3 ripe bananas
4 whole eggs
1 cup of walnuts
1/2 cup of almond butter
1/2 cup coconut flour
1/4 cup desiccated coconut
4 tbsp coconut oil
2 tbsp cacao powder
1 tbsp natural honey
1 tbsp cinnamon
2 tsp baking soda
1 tsp vanilla essence
*For this recipe I made my own almond butter - however, this is not necessary and it will work just as well with a shop bought nut butter. If making your own, simply roast the almonds for 5 - 10 minutes in the oven before transferring to your food processor to blend. After about 10-15 minutes of blending, the natural oils will release and the almonds will form a butter like consistency.*
1. Pre-heat the oven to 180 degrees.
2. In a large bowl, chop and mash the bananas.
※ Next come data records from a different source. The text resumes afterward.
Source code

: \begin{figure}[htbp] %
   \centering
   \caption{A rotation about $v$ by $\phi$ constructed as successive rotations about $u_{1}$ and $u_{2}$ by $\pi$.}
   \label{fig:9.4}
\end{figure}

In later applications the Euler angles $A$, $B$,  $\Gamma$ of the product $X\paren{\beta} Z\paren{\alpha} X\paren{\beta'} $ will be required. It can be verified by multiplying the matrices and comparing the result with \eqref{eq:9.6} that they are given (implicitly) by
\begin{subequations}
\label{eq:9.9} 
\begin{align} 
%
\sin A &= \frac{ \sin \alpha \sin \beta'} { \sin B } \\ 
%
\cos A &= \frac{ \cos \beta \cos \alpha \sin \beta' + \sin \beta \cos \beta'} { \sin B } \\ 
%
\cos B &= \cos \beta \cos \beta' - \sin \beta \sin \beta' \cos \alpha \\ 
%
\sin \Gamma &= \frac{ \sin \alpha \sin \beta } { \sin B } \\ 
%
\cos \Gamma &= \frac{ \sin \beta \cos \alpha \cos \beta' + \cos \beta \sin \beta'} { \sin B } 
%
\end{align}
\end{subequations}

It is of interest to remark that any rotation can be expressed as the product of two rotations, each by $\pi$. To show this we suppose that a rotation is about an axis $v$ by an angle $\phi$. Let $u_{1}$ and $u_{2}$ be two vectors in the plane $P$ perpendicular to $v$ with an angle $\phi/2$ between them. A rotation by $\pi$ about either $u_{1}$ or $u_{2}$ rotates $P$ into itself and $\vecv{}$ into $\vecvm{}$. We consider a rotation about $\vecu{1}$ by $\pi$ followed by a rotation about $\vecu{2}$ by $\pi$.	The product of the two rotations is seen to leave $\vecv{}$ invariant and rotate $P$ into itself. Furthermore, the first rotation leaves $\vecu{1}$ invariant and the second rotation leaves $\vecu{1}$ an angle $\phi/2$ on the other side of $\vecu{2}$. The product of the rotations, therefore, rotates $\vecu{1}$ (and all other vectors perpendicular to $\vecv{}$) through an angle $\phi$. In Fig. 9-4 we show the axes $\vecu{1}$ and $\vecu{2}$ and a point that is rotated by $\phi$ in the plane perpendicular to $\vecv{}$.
Crack the eggs and whisk. Add the almond butter and coconut oil and blend using a food processor or hand blender till fully combined.
3. Coconut and cacao powder are optional so if you are using them, add at this stage and combine. You may also want to add the honey and vanilla at this stage to sweeten.
4. Next add in all your dry ingredients including flour, cinnamon and baking soda and mix well.
5. Finally add your walnuts to the batter, ensuring they are still chunky and not fully incorporated with the batter.
6. Line a baking tray with grease proof paper and use a little more coconut oil to prevent sticking. Pour your batter in and place in the oven for 30 minutes.
7. After 30 minutes, remove from the oven and add some more walnuts on top. Return to cook for a further 15 minutes.
8. When it looks like your bread is cooked, test by placing a knife or toothpick down the middle. If it comes out clean, then your banana bread is ready to serve and enjoy.